Today African Americans continue to make a difference in the Air Force and at Creech Air Force Base by flying, maintaining and supporting MQ-1 Predators and MQ-9 Reapers in global persistent attack and reconnaissance operations.
NAAHM provides a glimpse through the many open doors of opportunity for young African Americans, said Master Sgt. Vidal, 22nd Attack Squadron first sergeant. Vidal recounts early memories as a child when he was encouraged by his father to read literature by W.E.B. Dubois and said the impact of it shaped his views toward education and self-motivation.
“It really empowered me, showing me education was a founding source of future opportunities,” said Vidal.
Vidal said works by W.E.B. Dubois and other influential figures were groundbreaking and instrumental to his upbringing.
“A lot of the people who we talk about and celebrate in NAAHM were pioneers and they did something no other African Americans had done up to that point,” said Lt. Col.
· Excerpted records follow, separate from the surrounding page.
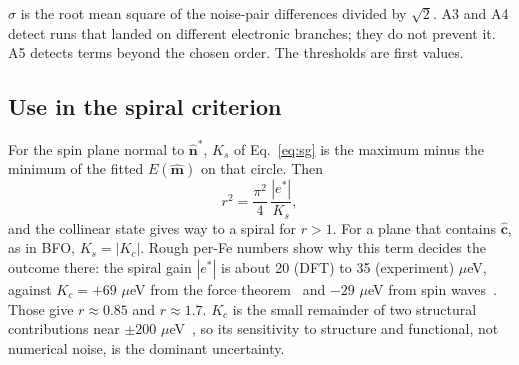 \documentclass[11pt,a4paper]{article}
\numberwithin{equation}{section}
\newcommand{\vct}[1]{\bm{#1}}
\newcommand{\nh}{\hat{\vct n}}
\begin{document}
$\sigma$ is the root mean square of the noise-pair differences divided by
$\sqrt2$. A3 and A4 detect runs that landed on different electronic branches;
they do not prevent it. A5 detects terms beyond the chosen order. The
thresholds are first values.

\subsection{Use in the spiral criterion}

For the spin plane normal to $\nh^*$, $K_s$ of Eq.~\eqref{eq:sg} is the maximum
minus the minimum of the fitted $E(\hat{\vct m})$ on that circle. Then
\begin{equation}\label{eq:r}
 \boxed{r^2=\frac{\pi^2}{4}\,\frac{|e^*|}{K_s},}
\end{equation}
and the collinear state gives way to a spiral for $r>1$. For a plane that
contains $\hat{\vct c}$, as in BFO, $K_s=|K_c|$. Rough per-Fe numbers show why
this term decides the outcome there: the spiral gain $|e^*|$ is about 20
(DFT) to 35 (experiment) $\mu$eV, against $K_c=+69$ $\mu$eV from the force
theorem~\cite{xu} and $-29$ $\mu$eV from spin waves~\cite{jeong}. Those give
$r\approx0.85$ and $r\approx1.7$. $K_c$ is the small remainder of two
structural contributions near $\pm200$ $\mu$eV~\cite{xu}, so its sensitivity to
structure and functional, not numerical noise, is the dominant uncertainty.
\end{document}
Ronnie, 432nd Wing squadron commander. “I think it’s equally important to point to successful African Americans who are out there making it happen right now.”
Ronnie and Vidal said the efforts of those before are derived from core values that exemplify American Airmen, such as the Tuskegee Airmen and other African Americans who made an impact early on.
“Those guys proved that African Americans were just as capable, intelligent, hard-working and credible as anyone else,” said Senior Master Sgt. Marquell, 432nd Maintenance Squadron Tiger Aircraft Maintenance Unit superintendent.
The Tuskegee program became the center for African-American aviation during World War II, and the Tuskegee Airmen became one of the most highly respected fighter groups because of their achievements.
“The Tuskegee Airmen in my mind embodied the Air Force’s core values, not just African-American core values,” said Ronnie. “They weren’t about being the best African-American unit. They were about being the best pilots they could be. They have had that impact, not just to the advantage of African Americans in the Air Force, but they made all Airmen in the Air Force better.”
Coming from military families, both Ronnie and Vidal agree their biggest role models are their own family members. Morals and values such as education, family, professionalism and leadership were instilled in them from their fathers and grandfathers.
“I’m a fan of works by Malcom X, Marcus Garvey and Dr. Martin Luther King Jr., but one of the few people who have had a significant impact on me was my grandfather,” said Marquell. “He was a hard working guy and a man of principle who took care of his family with literally nothing. There’re some people you’ll see in your life who surpass being a role model. They’re significant figures who make you who you are, simply by watching them be who they are.”
Marquell credits his own upbringing and the work of African Americans before him for his success in today’s fight and stresses the importance of passing the torch to the next generation.
“I come from poverty and an upbringing without academics as a key component, to now having two associates degrees, one professional manager’s certification, one bachelor's degree, a master’s degree and made chief master sergeant this cycle,” said Marquell. “How can I bequeath anything to Airmen about being academically sound, reading books about Malcom X or Dr. Martin Luther King Jr. or the importance of having an education if I don’t do it? The bulk of what I’ve done was to establish credibility to help others along the way.”
Marquell went on to say the accomplishments of African Americans in the armed forces also play a part in establishing a more diverse fighting force.
“Diversity and our differences make us stronger,” said Marquell. “It is why the United States Air Force doesn’t have any other air force that rivals us. Other countries can buy aircraft, but what they can’t buy is a group of people who are able to work together in spite of differences to make our community as a whole better. When we focus on meeting our core values and allow diversity to fill the gaps, we are unstoppable.”
For these three Airmen, NAAHM serves as a reminder of the persistence and perseverance of African Americans whose legacy continues to resonate across the rifts of time and inspire thousands of United States service men and women.